Pese a la relativa paz y prosperidad de las que han disfrutado los norirlandeses en los últimos años, el sectarismo y las divisiones no han desaparecido, particularmente en barrios obreros empobrecidos como Shankill, que, además de ser foco de violencia, ha sufrido el abandono por parte de las autoridades. En las barriadas más conflictivas la policía no entra, y deja que impere una justicia “propia” a cargo de quienes los controlan. Es una sociedad dividida y sectaria, en la que las comunidades sólo se mezclan en las zonas prósperas de clase media alta como Lisburn y Castlereagh. En las de clase obrera, todo es igual que antes. Los políticos hablan de integración, pero a pie de calle muchos reconocen que siempre han sido enemigos, que aún lo son y lo seguirán siendo. Unos se sienten irlandeses, otros súbditos del imperio británico. Y punto.

En los muros de Belfast también sigue habiendo puertas metálicas, algunas clausuradas para siempre; otras, sin embargo, abiertas sólo durante el día y cerradas en el toque de queda inaudible que suena en muchos barrios de la ciudad en cuanto cae la noche. Y aunque las autoridades hayan tratado de que se derrumben los muros estableciendo un periodo de diez años para que ello, la presencia de estas barreras no solo no ha disminuido sino que el número de estructuras “defensivas” ha aumentado según un reciente estudio de la iniciativa Belfast Interface Project.

En todo caso, la ciudad ha experimentado un verdadero renacer durante las últimas dos décadas, gracias en parte al influjo de dinero de la Unión Europea y de compañías extranjeras que han apostado por Belfast para situar sus centros de operaciones.
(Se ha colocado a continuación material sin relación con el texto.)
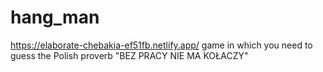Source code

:   # hang_man
https://elaborate-chebakia-ef51fb.netlify.app/ 
game in which you need to guess the Polish proverb
"BEZ PRACY NIE MA KOŁACZY"
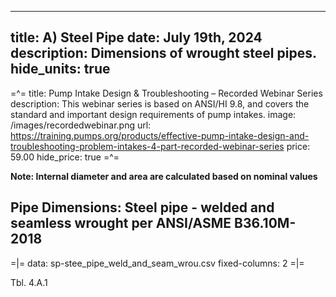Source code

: -----
title: A) Steel Pipe
date: July 19th, 2024
description: Dimensions of wrought steel pipes.
hide_units: true
-----
=^=
title: Pump Intake Design & Troubleshooting – Recorded Webinar Series 
description: This webinar series is based on ANSI/HI 9.8, and covers the standard and important design requirements of pump intakes. 
image: /images/recordedwebinar.png
url: https://training.pumps.org/products/effective-pump-intake-design-and-troubleshooting-problem-intakes-4-part-recorded-webinar-series 
price: 59.00
hide_price: true
=^=


**Note: Internal diameter and area are calculated based on nominal values**

## Pipe Dimensions: Steel pipe - welded and seamless wrought per ANSI/ASME B36.10M-2018

=|=
data: sp-stee_pipe_weld_and_seam_wrou.csv
fixed-columns: 2
=|=
<div class="table-label">Tbl. 4.A.1</div>
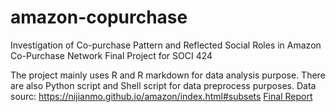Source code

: # amazon-copurchase

Investigation of Co-purchase Pattern and Reflected Social Roles in Amazon Co-Purchase Network
Final Project for SOCI 424

The project mainly uses R and R markdown for data analysis purpose. There are also Python script and Shell script for data preprocess purposes.
Data sourc: https://nijianmo.github.io/amazon/index.html#subsets
[Final Report](http://htmlpreview.github.com/?https://github.com/EmmaWuxy/amazon-copurchase/blob/main/final_report.html)
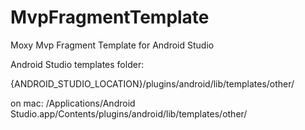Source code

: # MvpFragmentTemplate
Moxy Mvp Fragment Template for Android Studio

Android Studio templates folder:

{ANDROID_STUDIO_LOCATION}/plugins/android/lib/templates/other/

on mac:
/Applications/Android Studio.app/Contents/plugins/android/lib/templates/other/
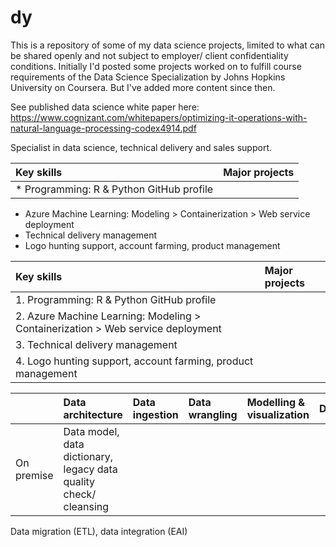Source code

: # dy
This is a repository of some of my data science projects, limited to what can be shared openly and not subject to employer/ client confidentiality conditions. Initially I'd posted some projects worked on to fulfill course requirements of the Data Science Specialization by Johns Hopkins University on Coursera. But I've added more content since then.

See published data science white paper here: https://www.cognizant.com/whitepapers/optimizing-it-operations-with-natural-language-processing-codex4914.pdf


Specialist in data science, technical delivery and sales support.

| Key skills | Major projects |
| :------------ | :------------ |
| *	Programming: R & Python GitHub profile  | |
*	Azure Machine Learning: Modeling > Containerization > Web service deployment 
*	Technical delivery management 
*	Logo hunting support, account farming, product management


| Key skills | Major projects |
| :------------ | :------------ |
| 1.	Programming: R & Python GitHub profile | |
| 2.	Azure Machine Learning: Modeling > Containerization > Web service deployment | |
| 3.	Technical delivery management | |
| 4.	Logo hunting support, account farming, product management | |



|	 | Data architecture | Data ingestion |	Data wrangling	| Modelling & visualization |	Deployment |
| :------------ | :------------ | :------------ | :------------ | :------------ | :------------ |
| On premise | Data model, data dictionary, legacy data quality check/ cleansing |

Data migration (ETL), data integration (EAI) 
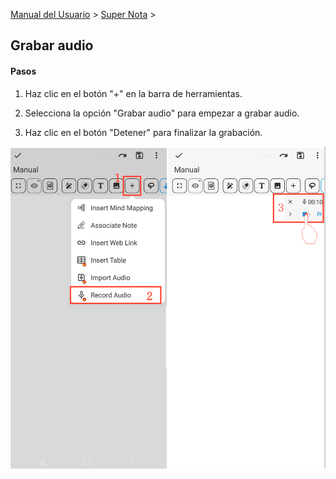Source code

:[Manual del Usuario](/dragonnest/drawnote/manual/es) > [Super Nota](/dragonnest/drawnote/manual/es/super_note) >

Grabar audio
---
#### Pasos

1. Haz clic en el botón "+" en la barra de herramientas.

2. Selecciona la opción "Grabar audio" para empezar a grabar audio.

3. Haz clic en el botón "Detener" para finalizar la grabación.

![](imgs/record_audio1.png)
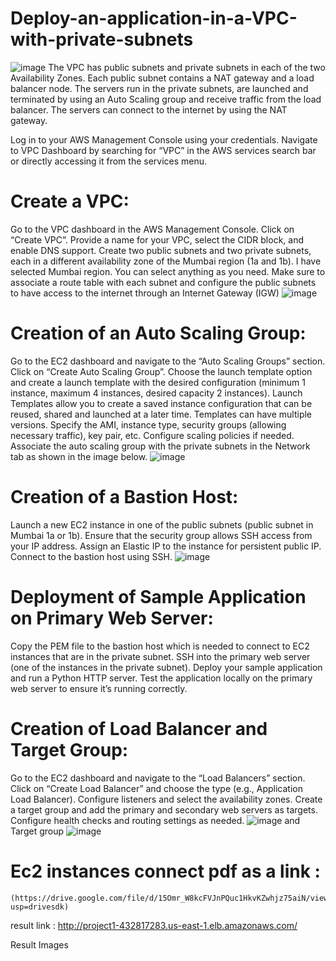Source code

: # Deploy-an-application-in-a-VPC-with-private-subnets
![image](https://github.com/user-attachments/assets/b1433edc-b800-4f11-b317-af0ad4d73445)
The VPC has public subnets and private subnets in each of the two Availability Zones. Each public subnet contains a NAT gateway and a load balancer node. The servers run in the private subnets, are launched and terminated by using an Auto Scaling group and receive traffic from the load balancer. The servers can connect to the internet by using the NAT gateway.

Log in to your AWS Management Console using your credentials. Navigate to VPC Dashboard by searching for “VPC” in the AWS services search bar or directly accessing it from the services menu.

# Create a VPC:
Go to the VPC dashboard in the AWS Management Console. Click on “Create VPC”. Provide a name for your VPC, select the CIDR block, and enable DNS support. Create two public subnets and two private subnets, each in a different availability zone of the Mumbai region (1a and 1b). I have selected Mumbai region. You can select anything as you need. Make sure to associate a route table with each subnet and configure the public subnets to have access to the internet through an Internet Gateway (IGW)
![image](https://github.com/user-attachments/assets/d3bb256d-6d87-4669-8624-ead5636df3ae)
# Creation of an Auto Scaling Group:
Go to the EC2 dashboard and navigate to the “Auto Scaling Groups” section. Click on “Create Auto Scaling Group”. Choose the launch template option and create a launch template with the desired configuration (minimum 1 instance, maximum 4 instances, desired capacity 2 instances). Launch Templates allow you to create a saved instance configuration that can be reused, shared and launched at a later time. Templates can have multiple versions. Specify the AMI, instance type, security groups (allowing necessary traffic), key pair, etc. Configure scaling policies if needed. Associate the auto scaling group with the private subnets in the Network tab as shown in the image below.
![image](https://github.com/user-attachments/assets/308524d0-f61a-44f3-8bb6-23a81c58b730)
# Creation of a Bastion Host:
Launch a new EC2 instance in one of the public subnets (public subnet in Mumbai 1a or 1b). Ensure that the security group allows SSH access from your IP address. Assign an Elastic IP to the instance for persistent public IP. Connect to the bastion host using SSH.
![image](https://github.com/user-attachments/assets/9c54eb14-aed2-484a-8c5c-959b9a9072fd)
# Deployment of Sample Application on Primary Web Server:
Copy the PEM file to the bastion host which is needed to connect to EC2 instances that are in the private subnet. SSH into the primary web server (one of the instances in the private subnet). Deploy your sample application and run a Python HTTP server. Test the application locally on the primary web server to ensure it’s running correctly.

# Creation of Load Balancer and Target Group:
Go to the EC2 dashboard and navigate to the “Load Balancers” section. Click on “Create Load Balancer” and choose the type (e.g., Application Load Balancer). Configure listeners and select the availability zones. Create a target group and add the primary and secondary web servers as targets. Configure health checks and routing settings as needed.
![image](https://github.com/user-attachments/assets/c4289da3-006d-426c-8f8d-b1add5e0e006)
and Target group
![image](https://github.com/user-attachments/assets/ef3cd7f7-f2f3-49c8-943d-3ac51064db0f)
# Ec2 instances connect pdf as a link :
    (https://drive.google.com/file/d/15Omr_W8kcFVJnPQuc1HkvKZwhjz75aiN/view?usp=drivesdk)
result link :
http://project1-432817283.us-east-1.elb.amazonaws.com/

Result Images
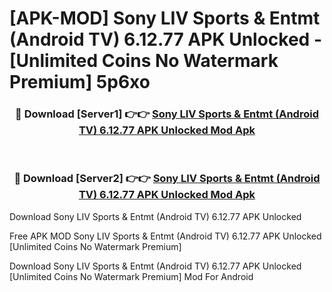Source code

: # [APK-MOD] Sony LIV  Sports & Entmt (Android TV) 6.12.77 APK Unlocked - [Unlimited Coins No Watermark Premium] 5p6xo



<div align="center">
<h3>🔴 Download [Server1] 👉👉 <a href="https://momento.my/?title=Sony_LIV__Sports_&_Entmt_(Android_TV)_6.12.77_APK_Unlocked">Sony LIV  Sports & Entmt (Android TV) 6.12.77 APK Unlocked Mod Apk</a></h3><br>

<h3>🔴 Download [Server2] 👉👉 <a href="https://momento.my/?title=Sony_LIV__Sports_&_Entmt_(Android_TV)_6.12.77_APK_Unlocked">Sony LIV  Sports & Entmt (Android TV) 6.12.77 APK Unlocked Mod Apk</a></h3>
</div>



Download Sony LIV  Sports & Entmt (Android TV) 6.12.77 APK Unlocked 

Free APK MOD Sony LIV  Sports & Entmt (Android TV) 6.12.77 APK Unlocked [Unlimited Coins No Watermark Premium]

Download Sony LIV  Sports & Entmt (Android TV) 6.12.77 APK Unlocked [Unlimited Coins No Watermark Premium] Mod For Android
En ningún lugar es más evidente que en la zona que ocupaban los antiguos astilleros, donde junto a modernos edificios de oficinas y hoteles, desde hace seis años se levanta el Museo del Titanic, emblema del pasado naviero de la ciudad en la que se construyó el transatlántico más famoso de la historia. Allí, como en el centro histórico de Belfast, no hay ni rastro de las barreras que dividen a católicos y protestantes en otras zonas de la capital norirlandesa.
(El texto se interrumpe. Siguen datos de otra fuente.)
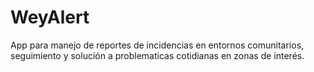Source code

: # WeyAlert
App para manejo de reportes de incidencias en entornos comunitarios, seguimiento y solución a problematicas cotidianas en zonas de interés.
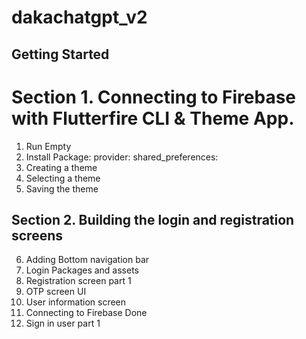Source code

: # dakachatgpt_v2

## Getting Started
# Section 1. Connecting  to Firebase with Flutterfire CLI & Theme App.
1. Run Empty
2. Install Package: provider:  shared_preferences:
3. Creating a theme
4. Selecting a theme
5. Saving the theme
## Section 2. Building the login and registration screens
6. Adding Bottom navigation bar
7. Login Packages and assets
8. Registration screen part 1
10. OTP screen UI
11. User information screen
12. Connecting to Firebase Done
13. Sign in user part 1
Por otra parte, a muchos expertos en el conflicto de Irlanda del Norte les preocupa el efecto que pueda tener la decisión de Reino Unido de salir de la Unión Europea teniendo en cuenta, además, que los norirlandeses votaron mayoritariamente en contra del Brexit (56%). Este se ha convertido en uno de los puntos más contenciosos en las negociaciones entre Londres y Bruselas, ya que la República de Irlanda se niega a que se levante una frontera dura entre su territorio e Irlanda del Norte. Dublín quiere que las personas y las mercancías puedan seguir transitado libremente como han hecho durante las últimas dos décadas y teme que volver a una frontera de esas características se convierta en la chispa que reavive la violencia.

Una violencia de la que se valen los diversos grupos paramilitares que todavía siguen activos tanto en las zonas unionistas como en las republicanas, aunque en la actualidad hayan abandonado por completo su “objetivo político” y cada día se asemejen más a organizaciones criminales comunes – extorsión, tráfico de drogas o atracos – para seguir manteniendo el control sobre sus propias comunidades. Cada una en su lado del muro.